La Physiatrie, le « Probable » et la Faute de l'Incubateur
Ce matin, 8h45. L'heure de vérité. Ou plutôt, l'heure du probable.
Nous étions là, Peanut (Xavier) et moi, chez le physiatre. On s'attendait au grand verdict, à la sentence définitive. On a eu droit à un: «diplégie spastique de forme frustre probable». Probable. Même la maladie, chez nous, est incertaine. C'est l'ambiguïté qui nous sauve ou qui nous ronge, je ne sais plus.
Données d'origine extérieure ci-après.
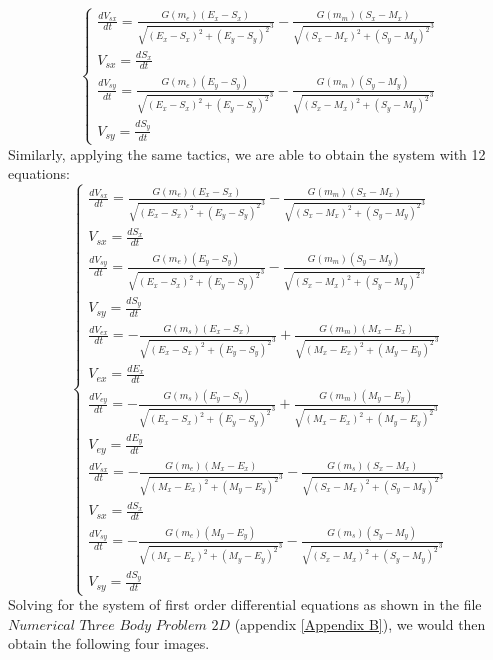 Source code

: \begin{equation}
    \begin{cases}
        \frac{d V_{sx}}{d t} = \frac{G (m_e) (E_x - S_x)}{\sqrt{ (E_x - S_x)^2 + (E_y - S_y)^2} ^3} - \frac{G (m_m) (S_x - M_x)}{\sqrt{ (S_x - M_x)^2 + (S_y - M_y)^2} ^3} \\
        V_{sx} = \frac{d S_x}{dt} \\
        \frac{d V_{sy}}{d t} = \frac{G (m_e) (E_y - S_y)}{\sqrt{ (E_x - S_x)^2 + (E_y - S_y)^2} ^3} - \frac{G (m_m) (S_y - M_y)}{\sqrt{ (S_x - M_x)^2 + (S_y - M_y)^2} ^3} \\
        V_{sy} = \frac{d S_y}{dt} 
    \end{cases}
    \tag{74}
\end{equation}
Similarly, applying the same tactics, we are able to obtain the system with 12 equations:
\begin{equation}
    \begin{cases}
        \frac{d V_{sx}}{d t} = \frac{G (m_e) (E_x - S_x)}{\sqrt{ (E_x - S_x)^2 + (E_y - S_y)^2} ^3} - \frac{G (m_m) (S_x - M_x)}{\sqrt{ (S_x - M_x)^2 + (S_y - M_y)^2} ^3} \\
        V_{sx} = \frac{d S_x}{dt} \\
        \frac{d V_{sy}}{d t} = \frac{G (m_e) (E_y - S_y)}{\sqrt{ (E_x - S_x)^2 + (E_y - S_y)^2} ^3} - \frac{G (m_m) (S_y - M_y)}{\sqrt{ (S_x - M_x)^2 + (S_y - M_y)^2} ^3} \\
        V_{sy} = \frac{d S_y}{dt} \\
        
        \frac{d V_{ex}}{d t} = - \frac{G (m_s) (E_x - S_x)}{\sqrt{ (E_x - S_x)^2 + (E_y - S_y)^2} ^3} + \frac{G (m_m) (M_x - E_x)}{\sqrt{ (M_x - E_x)^2 + (M_y - E_y)^2} ^3} \\
        V_{ex} = \frac{d E_x}{dt} \\
        \frac{d V_{ey}}{d t} = - \frac{G (m_s) (E_y - S_y)}{\sqrt{ (E_x - S_x)^2 + (E_y - S_y)^2} ^3} + \frac{G (m_m) (M_y - E_y)}{\sqrt{ (M_x - E_x)^2 + (M_y - E_y)^2} ^3} \\
        V_{ey} = \frac{d E_y}{dt} \\
        
        \frac{d V_{sx}}{d t} = - \frac{G (m_e) (M_x - E_x)}{\sqrt{ (M_x - E_x)^2 + (M_y - E_y)^2} ^3} - \frac{G (m_s) (S_x - M_x)}{\sqrt{ (S_x - M_x)^2 + (S_y - M_y)^2} ^3} \\
        V_{sx} = \frac{d S_x}{dt} \\
        \frac{d V_{sy}}{d t} = - \frac{G (m_e) (M_y - E_y)}{\sqrt{ (M_x - E_x)^2 + (M_y - E_y)^2} ^3} - \frac{G (m_s) (S_y - M_y)}{\sqrt{ (S_x - M_x)^2 + (S_y - M_y)^2} ^3} \\
        V_{sy} = \frac{d S_y}{dt} 
    \end{cases}
    \tag{75}
\end{equation}
Solving for the system of first order differential equations as shown in the file $\textit{Numerical Three Body Problem 2D}$ (appendix \ref{Appendix B}), we would then obtain the following four images.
Conséquence de ce diagnostic à géométrie variable: un simple rencart en physiothérapie. Quelques exercices, des conseils de pro, et peut-être, peut-être, qu'on échappera au neurologue et au cauchemar de la réadaptation lourde. On frôle l'abîme, mais on nous laisse sur le trottoir. On se croirait dans une mauvaise pièce de théâtre, où la tragédie n'a pas les moyens d'aller jusqu'au bout.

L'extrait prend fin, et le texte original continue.